··· RECORDS SUPPLIED

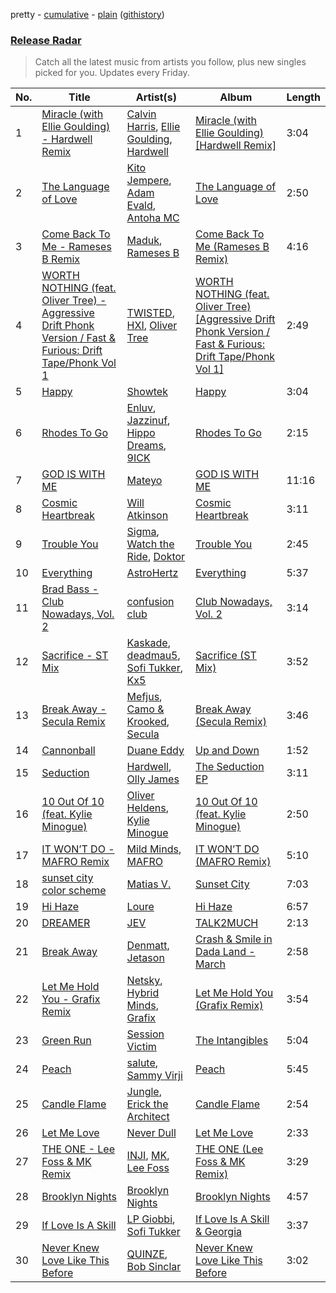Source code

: pretty - [cumulative](/playlists/cumulative/Release%20Radar.md) - [plain](/playlists/plain/37i9dQZEVXbsudmxBFKW7G) ([githistory](https://github.githistory.xyz/vitokorn/spotify-playlist-archive/blob/master/playlists/plain/37i9dQZEVXbsudmxBFKW7G))

### [Release Radar](https://open.spotify.com/playlist/37i9dQZEVXbsudmxBFKW7G)

> Catch all the latest music from artists you follow, plus new singles picked for you. Updates every Friday.

| No. | Title | Artist(s) | Album | Length |
|---|---|---|---|---|
| 1 | [Miracle (with Ellie Goulding) - Hardwell Remix](https://open.spotify.com/track/4LwbGXpHNvKkwiyLFBsBBQ) | [Calvin Harris](https://open.spotify.com/artist/7CajNmpbOovFoOoasH2HaY), [Ellie Goulding](https://open.spotify.com/artist/0X2BH1fck6amBIoJhDVmmJ), [Hardwell](https://open.spotify.com/artist/6BrvowZBreEkXzJQMpL174) | [Miracle (with Ellie Goulding) [Hardwell Remix]](https://open.spotify.com/album/3LswMGIQwIQpJztiYx37xs) | 3:04 |
| 2 | [The Language of Love](https://open.spotify.com/track/2uetgwCK0eSC45cswfUYhb) | [Kito Jempere](https://open.spotify.com/artist/1rcYZdCzi3poheNNvupX7K), [Adam Evald](https://open.spotify.com/artist/2ogRKEmGYMzhPjBY3rfcA4), [Antoha MC](https://open.spotify.com/artist/6OqmKFaRcw0f23m5PQ9CrL) | [The Language of Love](https://open.spotify.com/album/3e6dDQL02lYHZZchVaMTPt) | 2:50 |
| 3 | [Come Back To Me - Rameses B Remix](https://open.spotify.com/track/7dJ1nBwnpPxFlyJhFEjFzT) | [Maduk](https://open.spotify.com/artist/6TaaqqCMRMSpvNHClfnbEL), [Rameses B](https://open.spotify.com/artist/06EfEcjc0vdvI6VNL0soIO) | [Come Back To Me (Rameses B Remix)](https://open.spotify.com/album/5es4jtTbDTnUrG2WfwYk4p) | 4:16 |
| 4 | [WORTH NOTHING (feat. Oliver Tree) - Aggressive Drift Phonk Version / Fast & Furious: Drift Tape/Phonk Vol 1](https://open.spotify.com/track/07iEsoq5O5imjSKOPpoDkH) | [TWISTED](https://open.spotify.com/artist/1rPf3UFQ9PzH7MafzfHTnG), [HXI](https://open.spotify.com/artist/3yRqd6IO6SamMAmnXwZKeU), [Oliver Tree](https://open.spotify.com/artist/6TLwD7HPWuiOzvXEa3oCNe) | [WORTH NOTHING (feat. Oliver Tree) [Aggressive Drift Phonk Version / Fast & Furious: Drift Tape/Phonk Vol 1]](https://open.spotify.com/album/2kevdJbclHbxh6T6xgM0N9) | 2:49 |
| 5 | [Happy](https://open.spotify.com/track/4ByUi288uL4M7UI6M42JFA) | [Showtek](https://open.spotify.com/artist/3gk0OYeLFWYupGFRHqLSR7) | [Happy](https://open.spotify.com/album/32eRz4zK1Mz4113eASeTtB) | 3:04 |
| 6 | [Rhodes To Go](https://open.spotify.com/track/1oVz4Kd1Vxj8mdjjkaEcYN) | [Enluv](https://open.spotify.com/artist/5g8EUiiIZDqp2xd9eUUHin), [Jazzinuf](https://open.spotify.com/artist/6rJ1GwtHin2BJbKLuNn9pi), [Hippo Dreams](https://open.spotify.com/artist/7d1hAWnZ7H67F3aarrkr9H), [9ICK](https://open.spotify.com/artist/6kHG4q4IIYCw3ijwWZs6Zx) | [Rhodes To Go](https://open.spotify.com/album/3KYv1HRYDmnnnnzqyfgvcH) | 2:15 |
| 7 | [GOD IS WITH ME](https://open.spotify.com/track/132yRITqJXCJoUCBZnO4Fi) | [Mateyo](https://open.spotify.com/artist/0B0O3zN1qA3VmxGoF7sHiE) | [GOD IS WITH ME](https://open.spotify.com/album/2nfvqDTk5Q5ez2WOKAYBeO) | 11:16 |
| 8 | [Cosmic Heartbreak](https://open.spotify.com/track/1VPWUIKBtJY952DFwN53xV) | [Will Atkinson](https://open.spotify.com/artist/5FXLHhKgStv36wfwXMhTWt) | [Cosmic Heartbreak](https://open.spotify.com/album/2QExWojvL3e2tXvjVAl5SJ) | 3:11 |
| 9 | [Trouble You](https://open.spotify.com/track/05LJS5peVvEBurQfv6YzvB) | [Sigma](https://open.spotify.com/artist/01pKrlgPJhm5dB4lneYAqS), [Watch the Ride](https://open.spotify.com/artist/6nagLG9dZzeqtMQCYMO9RC), [Doktor](https://open.spotify.com/artist/39Oq22GIYJKzgCbCDbOnRl) | [Trouble You](https://open.spotify.com/album/6ywuNTPdyga6Cxl5Q49LNp) | 2:45 |
| 10 | [Everything](https://open.spotify.com/track/3iiw1GKvt94qHcQhQEbHZF) | [AstroHertz](https://open.spotify.com/artist/5vaObyIjKlwnyb9PVTtn6c) | [Everything](https://open.spotify.com/album/4o5GkYfE03s30Fy1OZjiOZ) | 5:37 |
| 11 | [Brad Bass - Club Nowadays, Vol. 2](https://open.spotify.com/track/1Le1wKwgbM1ObWclCfN0Dv) | [confusion club](https://open.spotify.com/artist/1WQVqSWUCMERx33RoJ8uLE) | [Club Nowadays, Vol. 2](https://open.spotify.com/album/3DFcPe2KFolFH0tiOzzgiN) | 3:14 |
| 12 | [Sacrifice - ST Mix](https://open.spotify.com/track/1WcQLBqkkTd1WmT4r4xhkF) | [Kaskade](https://open.spotify.com/artist/6TQj5BFPooTa08A7pk8AQ1), [deadmau5](https://open.spotify.com/artist/2CIMQHirSU0MQqyYHq0eOx), [Sofi Tukker](https://open.spotify.com/artist/586uxXMyD5ObPuzjtrzO1Q), [Kx5](https://open.spotify.com/artist/2avRYQUWQpIkzJOEkf0MdY) | [Sacrifice (ST Mix)](https://open.spotify.com/album/43NwLtWcFaPEvzstcD1D4G) | 3:52 |
| 13 | [Break Away - Secula Remix](https://open.spotify.com/track/6nj4p0S5CZlYhkj5EK6DcL) | [Mefjus](https://open.spotify.com/artist/54qqaSH6byJIb8eFWxe3Pj), [Camo & Krooked](https://open.spotify.com/artist/2N8IPNZTiNo3nj4mreOlHU), [Secula](https://open.spotify.com/artist/4z5VOVdvLzjKdrGdSnvjRk) | [Break Away (Secula Remix)](https://open.spotify.com/album/42zgeQOgteqJT2UZgEFVE5) | 3:46 |
| 14 | [Cannonball](https://open.spotify.com/track/4klqciWvxkz0u1FKm8i75q) | [Duane Eddy](https://open.spotify.com/artist/1I5Cu7bqjkRg85idwYsD91) | [Up and Down](https://open.spotify.com/album/0pagi1dudn756ksVdkgfLa) | 1:52 |
| 15 | [Seduction](https://open.spotify.com/track/47JBICKenLcZ2mukYVxDXx) | [Hardwell](https://open.spotify.com/artist/6BrvowZBreEkXzJQMpL174), [Olly James](https://open.spotify.com/artist/04Ze9i5w3NXno5DdMNpJZC) | [The Seduction EP](https://open.spotify.com/album/0o4acAEnhuhzFfOKfNk6vh) | 3:11 |
| 16 | [10 Out Of 10 (feat. Kylie Minogue)](https://open.spotify.com/track/11TSwkrxQ7HEOhM8nvzhpj) | [Oliver Heldens](https://open.spotify.com/artist/5nki7yRhxgM509M5ADlN1p), [Kylie Minogue](https://open.spotify.com/artist/4RVnAU35WRWra6OZ3CbbMA) | [10 Out Of 10 (feat. Kylie Minogue)](https://open.spotify.com/album/58sL2tSx8ZOGPYZQAUNBA0) | 2:50 |
| 17 | [IT WON’T DO - MAFRO Remix](https://open.spotify.com/track/597VPWWuiNG3IrtcSmuf5a) | [Mild Minds](https://open.spotify.com/artist/3Ka3k9K2WStR52UJVtbJZW), [MAFRO](https://open.spotify.com/artist/2Y9v3pyVuYM0o8bSLAUUZm) | [IT WON’T DO (MAFRO Remix)](https://open.spotify.com/album/1FykaudvXZXg1Iaq8WvfSS) | 5:10 |
| 18 | [sunset city color scheme](https://open.spotify.com/track/0aaBXnt76bPdWDVBYhb3rG) | [Matias V.](https://open.spotify.com/artist/6xOGHmrtTPildRleAnjGTZ) | [Sunset City](https://open.spotify.com/album/4DpunxOfo1yaU48uGbw39a) | 7:03 |
| 19 | [Hi Haze](https://open.spotify.com/track/3R7JjLIkCy6AYt6HYZxvn9) | [Loure](https://open.spotify.com/artist/0oj4QK4zH3lghS2Oa418zZ) | [Hi Haze](https://open.spotify.com/album/3TgP8J8amWfuL6pIzhONGw) | 6:57 |
| 20 | [DREAMER](https://open.spotify.com/track/44V3prBS5nmjRlQN0lcbeK) | [JEV](https://open.spotify.com/artist/6StZbL9v3UpuaMwIoq8fyW) | [TALK2MUCH](https://open.spotify.com/album/5iWyIv8QHoD5P2vIUOf1j3) | 2:13 |
| 21 | [Break Away](https://open.spotify.com/track/7GzNzbsrMC3O7jLh2rl1OR) | [Denmatt](https://open.spotify.com/artist/3cV7xalGnxwyfYaO5K4NQE), [Jetason](https://open.spotify.com/artist/26XBgogPEkkbkDLQLocwGe) | [Crash & Smile in Dada Land - March](https://open.spotify.com/album/5Z4rjjju4su6VRnACT09oA) | 2:58 |
| 22 | [Let Me Hold You - Grafix Remix](https://open.spotify.com/track/3mr4BuMoqo7y5U2JTPhZHf) | [Netsky](https://open.spotify.com/artist/5TgQ66WuWkoQ2xYxaSTnVP), [Hybrid Minds](https://open.spotify.com/artist/05lF0DUkLJqiW5o70SScyR), [Grafix](https://open.spotify.com/artist/27YdXZOMLqvxI2pB5GyqyY) | [Let Me Hold You (Grafix Remix)](https://open.spotify.com/album/3t2niqoTUGGh1ulkPhXsrt) | 3:54 |
| 23 | [Green Run](https://open.spotify.com/track/7DhxrgDLMpkZmKDSjBO5sE) | [Session Victim](https://open.spotify.com/artist/4Hl6TEQAFgH0XrZq4f8okX) | [The Intangibles](https://open.spotify.com/album/6dBEXG8Jn4TbR8VS8hna3N) | 5:04 |
| 24 | [Peach](https://open.spotify.com/track/5cGZN0P1QnSfhCFBCHtp2N) | [salute](https://open.spotify.com/artist/1np8xozf7ATJZDi9JX8Dx5), [Sammy Virji](https://open.spotify.com/artist/1GuqTQbuixFHD6eBkFwVcb) | [Peach](https://open.spotify.com/album/1NR1qk73skJHCcxkXUTRCh) | 5:45 |
| 25 | [Candle Flame](https://open.spotify.com/track/0LdAEUc7gyEY6xIG9y3lLM) | [Jungle](https://open.spotify.com/artist/59oA5WbbQvomJz2BuRG071), [Erick the Architect](https://open.spotify.com/artist/2mQLwfvZtvtTbipKn3xHmK) | [Candle Flame](https://open.spotify.com/album/0CYQHh2Xwv6Jv30TUBvTjH) | 2:54 |
| 26 | [Let Me Love](https://open.spotify.com/track/5XK4K4q59ZhgSfptuEOcbA) | [Never Dull](https://open.spotify.com/artist/2u3rmzZC0psTER2sDfUebm) | [Let Me Love](https://open.spotify.com/album/7g04ggtr7nZST0O4OI8OTn) | 2:33 |
| 27 | [THE ONE - Lee Foss & MK Remix](https://open.spotify.com/track/6FcLKdkVbaz8TUX9vohoml) | [INJI](https://open.spotify.com/artist/0Z4Ir8usNVcAdCSQl0fQki), [MK](https://open.spotify.com/artist/1yqxFtPHKcGcv6SXZNdyT9), [Lee Foss](https://open.spotify.com/artist/44T94QQEc60Jf7kqGY6Rip) | [THE ONE (Lee Foss & MK Remix)](https://open.spotify.com/album/2PkCXClGK1acJkWbYVRDux) | 3:29 |
| 28 | [Brooklyn Nights](https://open.spotify.com/track/7M2lSThbLYacyWWJkwfCjk) | [Brooklyn Nights](https://open.spotify.com/artist/6VEiz1sJ0wV7v66xvBxiwr) | [Brooklyn Nights](https://open.spotify.com/album/43M6VxeQsmdL19I76EHw7d) | 4:57 |
| 29 | [If Love Is A Skill](https://open.spotify.com/track/4w5uos4sTvjQeg8ofXtBm8) | [LP Giobbi](https://open.spotify.com/artist/3oKnyRhYWzNsTiss5n4Z1J), [Sofi Tukker](https://open.spotify.com/artist/586uxXMyD5ObPuzjtrzO1Q) | [If Love Is A Skill & Georgia](https://open.spotify.com/album/5Z1OUXWZHGbQFiUNJJz9Z1) | 3:37 |
| 30 | [Never Knew Love Like This Before](https://open.spotify.com/track/7oNT84XA7GAxohEKbTGDMZ) | [QUINZE](https://open.spotify.com/artist/20gDD3CGKvzoW5nVHT8oPa), [Bob Sinclar](https://open.spotify.com/artist/5YFS41yoX0YuFY39fq21oN) | [Never Knew Love Like This Before](https://open.spotify.com/album/61ltNUgRtP1DymAGD7XuE3) | 3:02 |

······

**TASK OBJECTIVE:**
Please give, as a single number with nothing added, the count of lines in the records that contain the word "playlist".

**RESPONSE BOX:**
2